TASK TO COMPLETE: Verbatim repeat, images excluded. Give each entry again as written.

┌────────

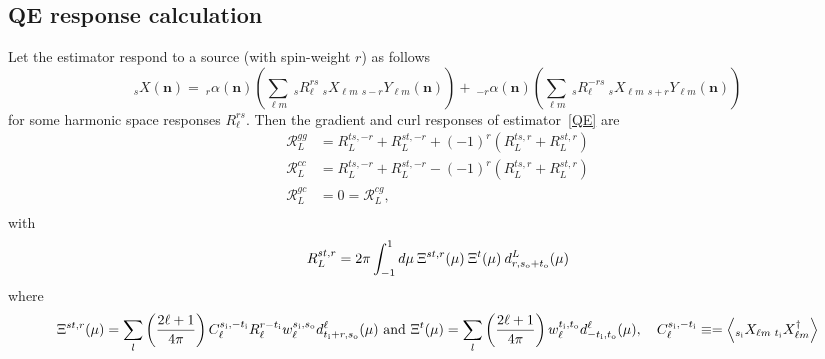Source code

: \documentclass{article}
\newcommand{\si}[0]{{s_{\rm i}}}
\newcommand{\ti}[0]{{t_{\rm i}}}
\newcommand{\so}[0]{{s_{\rm o}}}
\renewcommand{\to}[0]{{t_{\rm o}}}
\newcommand{\Ylm}[1]{\:_{#1}Y_{\ell m}}
\newcommand{\av}[1]{\left\langle #1 \right\rangle}
\newcommand{\resp}{ {\mathcal R} }
\newcommand{\hn}[0]{\boldsymbol{n}}
\begin{document}
\subsection{QE response calculation}
Let the estimator respond to a source (with spin-weight $r$) as follows
\begin{equation}
	_{s}X(\hn) = \:_{r}\alpha(\hn) \left( \sum_{\ell m}\: _{s}R_\ell^{r s} \:_sX_{\ell m} \Ylm {s- r}(\hn)\right) + \:_{-r}\alpha(\hn) \left( \sum_{\ell m}\: _{s}R_\ell^{-r s} \:_sX_{\ell m} \Ylm {s + r}(\hn) \right)
\end{equation}
for some harmonic space responses $R_\ell^{rs}$. Then the gradient and curl responses of estimator~\eqref{QE} are
\begin{equation}\boxed{
	\begin{split}
		\resp^{gg}_L &= R_L^{ts, -r} + R_L^{st, -r} + (-1)^r \left(  R_L^{ts, r} + R_L^{st, r}\right) \\
		\resp^{cc}_L &= R_L^{ts, -r} + R_L^{st, -r} - (-1)^r \left(  R_L^{ts, r} + R_L^{st, r}\right) \\
		\resp^{gc}_L &= 0 = \resp^{cg}_L, \\
	\end{split}}
\end{equation}
with
\begin{equation}
R_L^{st, r} = 2\pi \int_{-1}^1d\mu\:\Xi^{st, r}(\mu)\:\Xi^{t}(\mu) \:d^L_{r, \so + \to}(\mu)
\end{equation}
where
\begin{equation}
	\Xi^{st, r}(\mu) = \sum_{l}\left(\frac{2\ell + 1}{4\pi}\right) C_\ell^{\si,-\ti} R^{r - \ti}_\ell w^{\si,\so}_\ell d^\ell_{\ti + r, \so}(\mu) \textrm{  and   } \Xi^{t}(\mu) = \sum_{l}\left(\frac{2\ell + 1}{4\pi}\right) w^{\ti,\to}_\ell d^\ell_{-\ti, \to}(\mu), \quad C_\ell^{\si, -\ti} \equiv = \av{_{\si}X_{\ell m}\: _{\ti}X^\dagger_{\ell m}}
\end{equation}
\clearpage
\newpage
\end{document}
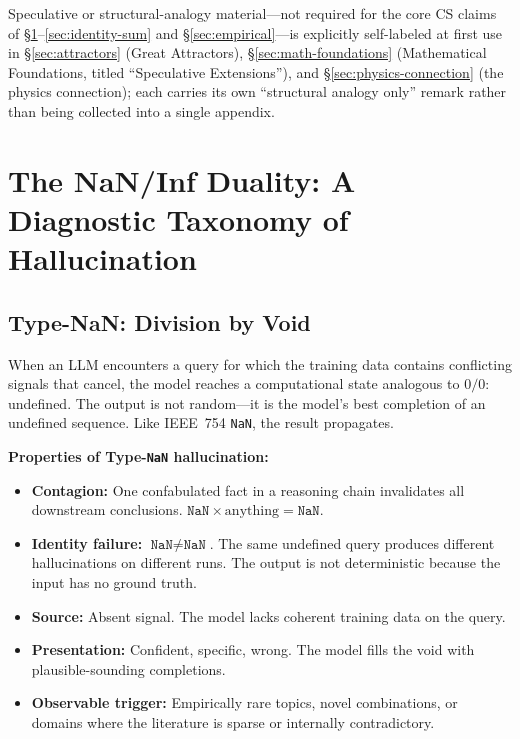 \documentclass[11pt]{article}
\theoremstyle{definition}
\theoremstyle{remark}
\newcommand{\NaN}{\texttt{NaN}}
\begin{document}
Speculative or structural-analogy material---not required for the core CS
claims of \S\ref{sec:taxonomy}--\ref{sec:identity-sum} and
\S\ref{sec:empirical}---is explicitly self-labeled at first use in
\S\ref{sec:attractors} (Great Attractors), \S\ref{sec:math-foundations}
(Mathematical Foundations, titled ``Speculative Extensions''), and
\S\ref{sec:physics-connection} (the physics connection); each carries its own
``structural analogy only'' remark rather than being collected into a single
appendix.

\section{The NaN/Inf Duality: A Diagnostic Taxonomy of Hallucination}
\label{sec:taxonomy}

\subsection{Type-NaN: Division by Void}
\label{sec:type-nan}

When an LLM encounters a query for which the training data contains conflicting
signals that cancel, the model reaches a computational state analogous to $0/0$:
undefined.  The output is not random---it is the model's best completion of an
undefined sequence.  Like IEEE~754 \NaN{}, the result propagates.

\medskip
\noindent\textbf{Properties of Type-\NaN{} hallucination:}
\begin{itemize}
  \item \textbf{Contagion:} One confabulated fact in a reasoning chain invalidates
    all downstream conclusions.  $\NaN \times \mathrm{anything} = \NaN$.
  \item \textbf{Identity failure:} $\NaN \neq \NaN$.  The same undefined query
    produces different hallucinations on different runs.  The output is not
    deterministic because the input has no ground truth.
  \item \textbf{Source:} Absent signal.  The model lacks coherent training data on
    the query.
  \item \textbf{Presentation:} Confident, specific, wrong.  The model fills the
    void with plausible-sounding completions.
  \item \textbf{Observable trigger:} Empirically rare topics, novel combinations,
    or domains where the literature is sparse or internally contradictory.
\end{itemize}
\end{document}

└────────

REPLY TO THE EXERCISE:
Source code

: \documentclass{article}
\newcommand{\si}[0]{{s_{\rm i}}}
\newcommand{\ti}[0]{{t_{\rm i}}}
\newcommand{\so}[0]{{s_{\rm o}}}
\renewcommand{\to}[0]{{t_{\rm o}}}
\newcommand{\Ylm}[1]{\:_{#1}Y_{\ell m}}
\newcommand{\av}[1]{\left\langle #1 \right\rangle}
\newcommand{\resp}{ {\mathcal R} }
\newcommand{\hn}[0]{\boldsymbol{n}}
\begin{document}
\subsection{QE response calculation}
Let the estimator respond to a source (with spin-weight $r$) as follows
\begin{equation}
	_{s}X(\hn) = \:_{r}\alpha(\hn) \left( \sum_{\ell m}\: _{s}R_\ell^{r s} \:_sX_{\ell m} \Ylm {s- r}(\hn)\right) + \:_{-r}\alpha(\hn) \left( \sum_{\ell m}\: _{s}R_\ell^{-r s} \:_sX_{\ell m} \Ylm {s + r}(\hn) \right)
\end{equation}
for some harmonic space responses $R_\ell^{rs}$. Then the gradient and curl responses of estimator~\eqref{QE} are
\begin{equation}\boxed{
	\begin{split}
		\resp^{gg}_L &= R_L^{ts, -r} + R_L^{st, -r} + (-1)^r \left(  R_L^{ts, r} + R_L^{st, r}\right) \\
		\resp^{cc}_L &= R_L^{ts, -r} + R_L^{st, -r} - (-1)^r \left(  R_L^{ts, r} + R_L^{st, r}\right) \\
		\resp^{gc}_L &= 0 = \resp^{cg}_L, \\
	\end{split}}
\end{equation}
with
\begin{equation}
R_L^{st, r} = 2\pi \int_{-1}^1d\mu\:\Xi^{st, r}(\mu)\:\Xi^{t}(\mu) \:d^L_{r, \so + \to}(\mu)
\end{equation}
where
\begin{equation}
	\Xi^{st, r}(\mu) = \sum_{l}\left(\frac{2\ell + 1}{4\pi}\right) C_\ell^{\si,-\ti} R^{r - \ti}_\ell w^{\si,\so}_\ell d^\ell_{\ti + r, \so}(\mu) \textrm{  and   } \Xi^{t}(\mu) = \sum_{l}\left(\frac{2\ell + 1}{4\pi}\right) w^{\ti,\to}_\ell d^\ell_{-\ti, \to}(\mu), \quad C_\ell^{\si, -\ti} \equiv = \av{_{\si}X_{\ell m}\: _{\ti}X^\dagger_{\ell m}}
\end{equation}
\clearpage
\newpage
\end{document}
 \documentclass[11pt]{article}
\theoremstyle{definition}
\theoremstyle{remark}
\newcommand{\NaN}{\texttt{NaN}}
\begin{document}
Speculative or structural-analogy material---not required for the core CS
claims of \S\ref{sec:taxonomy}--\ref{sec:identity-sum} and
\S\ref{sec:empirical}---is explicitly self-labeled at first use in
\S\ref{sec:attractors} (Great Attractors), \S\ref{sec:math-foundations}
(Mathematical Foundations, titled ``Speculative Extensions''), and
\S\ref{sec:physics-connection} (the physics connection); each carries its own
``structural analogy only'' remark rather than being collected into a single
appendix.

\section{The NaN/Inf Duality: A Diagnostic Taxonomy of Hallucination}
\label{sec:taxonomy}

\subsection{Type-NaN: Division by Void}
\label{sec:type-nan}

When an LLM encounters a query for which the training data contains conflicting
signals that cancel, the model reaches a computational state analogous to $0/0$:
undefined.  The output is not random---it is the model's best completion of an
undefined sequence.  Like IEEE~754 \NaN{}, the result propagates.

\medskip
\noindent\textbf{Properties of Type-\NaN{} hallucination:}
\begin{itemize}
  \item \textbf{Contagion:} One confabulated fact in a reasoning chain invalidates
    all downstream conclusions.  $\NaN \times \mathrm{anything} = \NaN$.
  \item \textbf{Identity failure:} $\NaN \neq \NaN$.  The same undefined query
    produces different hallucinations on different runs.  The output is not
    deterministic because the input has no ground truth.
  \item \textbf{Source:} Absent signal.  The model lacks coherent training data on
    the query.
  \item \textbf{Presentation:} Confident, specific, wrong.  The model fills the
    void with plausible-sounding completions.
  \item \textbf{Observable trigger:} Empirically rare topics, novel combinations,
    or domains where the literature is sparse or internally contradictory.
\end{itemize}
\end{document}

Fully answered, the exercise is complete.